ACTIVITY: Could you transcribe all the entries exactly, omitting the pictures?

Document images with source code

#####

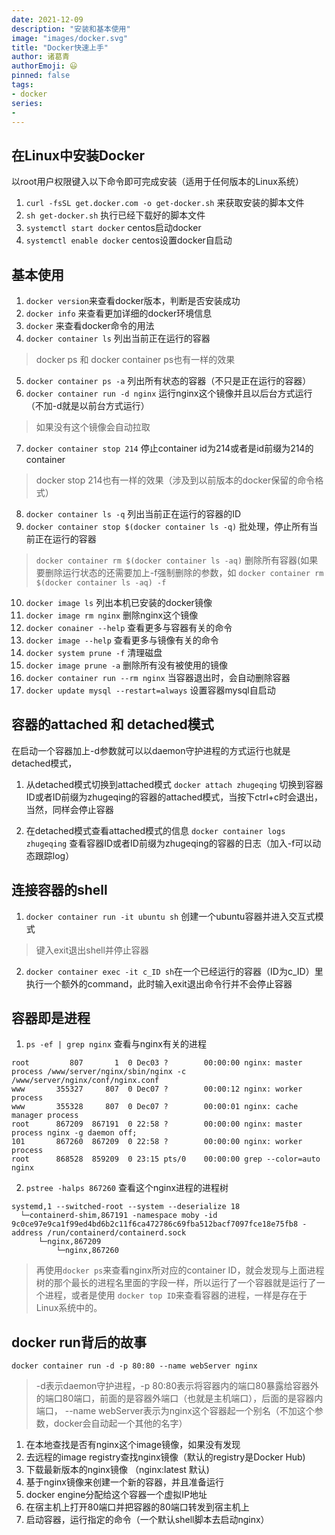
 ```yaml
---
date: 2021-12-09
description: "安装和基本使用"
image: "images/docker.svg"
title: "Docker快速上手"
author: 诸葛青
authorEmoji: 😃
pinned: false
tags:
- docker
series:
- 
---
```


## 在Linux中安装Docker
以root用户权限键入以下命令即可完成安装（适用于任何版本的Linux系统）
1. ``curl -fsSL get.docker.com -o get-docker.sh`` 来获取安装的脚本文件
2. ``sh get-docker.sh`` 执行已经下载好的脚本文件
3. ``systemctl start docker`` centos启动docker
4. ``systemctl enable docker`` centos设置docker自启动


## 基本使用
1. ``docker version``来查看docker版本，判断是否安装成功
2. ``docker info`` 来查看更加详细的docker环境信息
3. ``docker`` 来查看docker命令的用法
4. `docker container ls` 列出当前正在运行的容器
> docker ps 和 docker container ps也有一样的效果
5. `docker container ps -a` 列出所有状态的容器（不只是正在运行的容器）
6. `docker container run -d nginx` 运行nginx这个镜像并且以后台方式运行（不加-d就是以前台方式运行）
> 如果没有这个镜像会自动拉取
7. `docker container stop 214` 停止container id为214或者是id前缀为214的container 
> docker stop 214也有一样的效果（涉及到以前版本的docker保留的命令格式）
8. `docker container ls -q` 列出当前正在运行的容器的ID
9. `docker container stop $(docker container ls -q)` 批处理，停止所有当前正在运行的容器
> `docker container rm $(docker container ls -aq)` 删除所有容器(如果要删除运行状态的还需要加上-f强制删除的参数，如
> `docker container rm $(docker container ls -aq) -f`
10. `docker image ls` 列出本机已安装的docker镜像
11. `docker image rm nginx` 删除nginx这个镜像
12. `docker conainer --help` 查看更多与容器有关的命令
13. `docker image --help` 查看更多与镜像有关的命令
14. `docker system prune -f` 清理磁盘
15. `docker image prune -a` 删除所有没有被使用的镜像
16. `docker container run --rm nginx` 当容器退出时，会自动删除容器
17. `docker update mysql --restart=always` 设置容器mysql自启动
## 容器的attached 和 detached模式
在启动一个容器加上-d参数就可以以daemon守护进程的方式运行也就是detached模式，
1. 从detached模式切换到attached模式 
`docker attach zhugeqing` 切换到容器ID或者ID前缀为zhugeqing的容器的attached模式，当按下ctrl+c时会退出，当然，同样会停止容器

2. 在detached模式查看attached模式的信息
`docker container logs zhugeqing` 查看容器ID或者ID前缀为zhugeqing的容器的日志（加入-f可以动态跟踪log）

## 连接容器的shell
1. ``docker container run -it ubuntu sh`` 创建一个ubuntu容器并进入交互式模式
> 键入exit退出shell并停止容器
2. `docker container exec -it c_ID sh`在一个已经运行的容器（ID为c_ID）里执行一个额外的command，此时输入exit退出命令行并不会停止容器

## 容器即是进程
1. `ps -ef | grep nginx` 查看与nginx有关的进程
```Linux
root         807       1  0 Dec03 ?        00:00:00 nginx: master process /www/server/nginx/sbin/nginx -c /www/server/nginx/conf/nginx.conf
www       355327     807  0 Dec07 ?        00:00:12 nginx: worker process
www       355328     807  0 Dec07 ?        00:00:01 nginx: cache manager process
root      867209  867191  0 22:58 ?        00:00:00 nginx: master process nginx -g daemon off;
101       867260  867209  0 22:58 ?        00:00:00 nginx: worker process
root      868528  859209  0 23:15 pts/0    00:00:00 grep --color=auto nginx
```
<font color=VioletRed> </font>

2. `pstree -halps 867260` 查看这个nginx进程的进程树
```Linux
systemd,1 --switched-root --system --deserialize 18
  └─containerd-shim,867191 -namespace moby -id 9c0ce97e9ca1f99ed4bd6b2c11f6ca472786c69fba512bacf7097fce18e75fb8 -address /run/containerd/containerd.sock
      └─nginx,867209
          └─nginx,867260
```
<font color=VioletRed> </font>

> 再使用`docker ps`来查看nginx所对应的container ID，就会发现与上面进程树的那个最长的进程名里面的字段一样，所以运行了一个容器就是运行了一个进程，或者是使用 `docker top ID`来查看容器的进程，一样是存在于Linux系统中的。

## docker run背后的故事
`docker container run -d -p 80:80 --name webServer nginx`
> -d表示daemon守护进程，-p 80:80表示将容器内的端口80暴露给容器外的端口80端口，前面的是容器外端口（也就是主机端口），后面的是容器内端口， --name webServer表示为nginx这个容器起一个别名（不加这个参数，docker会自动起一个其他的名字）

1. 在本地查找是否有nginx这个image镜像，如果没有发现
2. 去远程的image registry查找nginx镜像（默认的registry是Docker Hub)
3. 下载最新版本的nginx镜像 （nginx:latest 默认)
4. 基于nginx镜像来创建一个新的容器，并且准备运行
5. docker engine分配给这个容器一个虚拟IP地址
6. 在宿主机上打开80端口并把容器的80端口转发到宿主机上
7. 启动容器，运行指定的命令（一个默认shell脚本去启动nginx）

#####

ANSWER SECTION:
 ```yaml
---
date: 2021-12-09
description: "安装和基本使用"
image: "images/docker.svg"
title: "Docker快速上手"
author: 诸葛青
authorEmoji: 😃
pinned: false
tags:
- docker
series:
- 
---
```


## 在Linux中安装Docker
以root用户权限键入以下命令即可完成安装（适用于任何版本的Linux系统）
1. ``curl -fsSL get.docker.com -o get-docker.sh`` 来获取安装的脚本文件
2. ``sh get-docker.sh`` 执行已经下载好的脚本文件
3. ``systemctl start docker`` centos启动docker
4. ``systemctl enable docker`` centos设置docker自启动


## 基本使用
1. ``docker version``来查看docker版本，判断是否安装成功
2. ``docker info`` 来查看更加详细的docker环境信息
3. ``docker`` 来查看docker命令的用法
4. `docker container ls` 列出当前正在运行的容器
> docker ps 和 docker container ps也有一样的效果
5. `docker container ps -a` 列出所有状态的容器（不只是正在运行的容器）
6. `docker container run -d nginx` 运行nginx这个镜像并且以后台方式运行（不加-d就是以前台方式运行）
> 如果没有这个镜像会自动拉取
7. `docker container stop 214` 停止container id为214或者是id前缀为214的container 
> docker stop 214也有一样的效果（涉及到以前版本的docker保留的命令格式）
8. `docker container ls -q` 列出当前正在运行的容器的ID
9. `docker container stop $(docker container ls -q)` 批处理，停止所有当前正在运行的容器
> `docker container rm $(docker container ls -aq)` 删除所有容器(如果要删除运行状态的还需要加上-f强制删除的参数，如
> `docker container rm $(docker container ls -aq) -f`
10. `docker image ls` 列出本机已安装的docker镜像
11. `docker image rm nginx` 删除nginx这个镜像
12. `docker conainer --help` 查看更多与容器有关的命令
13. `docker image --help` 查看更多与镜像有关的命令
14. `docker system prune -f` 清理磁盘
15. `docker image prune -a` 删除所有没有被使用的镜像
16. `docker container run --rm nginx` 当容器退出时，会自动删除容器
17. `docker update mysql --restart=always` 设置容器mysql自启动
## 容器的attached 和 detached模式
在启动一个容器加上-d参数就可以以daemon守护进程的方式运行也就是detached模式，
1. 从detached模式切换到attached模式 
`docker attach zhugeqing` 切换到容器ID或者ID前缀为zhugeqing的容器的attached模式，当按下ctrl+c时会退出，当然，同样会停止容器

2. 在detached模式查看attached模式的信息
`docker container logs zhugeqing` 查看容器ID或者ID前缀为zhugeqing的容器的日志（加入-f可以动态跟踪log）

## 连接容器的shell
1. ``docker container run -it ubuntu sh`` 创建一个ubuntu容器并进入交互式模式
> 键入exit退出shell并停止容器
2. `docker container exec -it c_ID sh`在一个已经运行的容器（ID为c_ID）里执行一个额外的command，此时输入exit退出命令行并不会停止容器

## 容器即是进程
1. `ps -ef | grep nginx` 查看与nginx有关的进程
```Linux
root         807       1  0 Dec03 ?        00:00:00 nginx: master process /www/server/nginx/sbin/nginx -c /www/server/nginx/conf/nginx.conf
www       355327     807  0 Dec07 ?        00:00:12 nginx: worker process
www       355328     807  0 Dec07 ?        00:00:01 nginx: cache manager process
root      867209  867191  0 22:58 ?        00:00:00 nginx: master process nginx -g daemon off;
101       867260  867209  0 22:58 ?        00:00:00 nginx: worker process
root      868528  859209  0 23:15 pts/0    00:00:00 grep --color=auto nginx
```
<font color=VioletRed> </font>

2. `pstree -halps 867260` 查看这个nginx进程的进程树
```Linux
systemd,1 --switched-root --system --deserialize 18
  └─containerd-shim,867191 -namespace moby -id 9c0ce97e9ca1f99ed4bd6b2c11f6ca472786c69fba512bacf7097fce18e75fb8 -address /run/containerd/containerd.sock
      └─nginx,867209
          └─nginx,867260
```
<font color=VioletRed> </font>

> 再使用`docker ps`来查看nginx所对应的container ID，就会发现与上面进程树的那个最长的进程名里面的字段一样，所以运行了一个容器就是运行了一个进程，或者是使用 `docker top ID`来查看容器的进程，一样是存在于Linux系统中的。

## docker run背后的故事
`docker container run -d -p 80:80 --name webServer nginx`
> -d表示daemon守护进程，-p 80:80表示将容器内的端口80暴露给容器外的端口80端口，前面的是容器外端口（也就是主机端口），后面的是容器内端口， --name webServer表示为nginx这个容器起一个别名（不加这个参数，docker会自动起一个其他的名字）

1. 在本地查找是否有nginx这个image镜像，如果没有发现
2. 去远程的image registry查找nginx镜像（默认的registry是Docker Hub)
3. 下载最新版本的nginx镜像 （nginx:latest 默认)
4. 基于nginx镜像来创建一个新的容器，并且准备运行
5. docker engine分配给这个容器一个虚拟IP地址
6. 在宿主机上打开80端口并把容器的80端口转发到宿主机上
7. 启动容器，运行指定的命令（一个默认shell脚本去启动nginx）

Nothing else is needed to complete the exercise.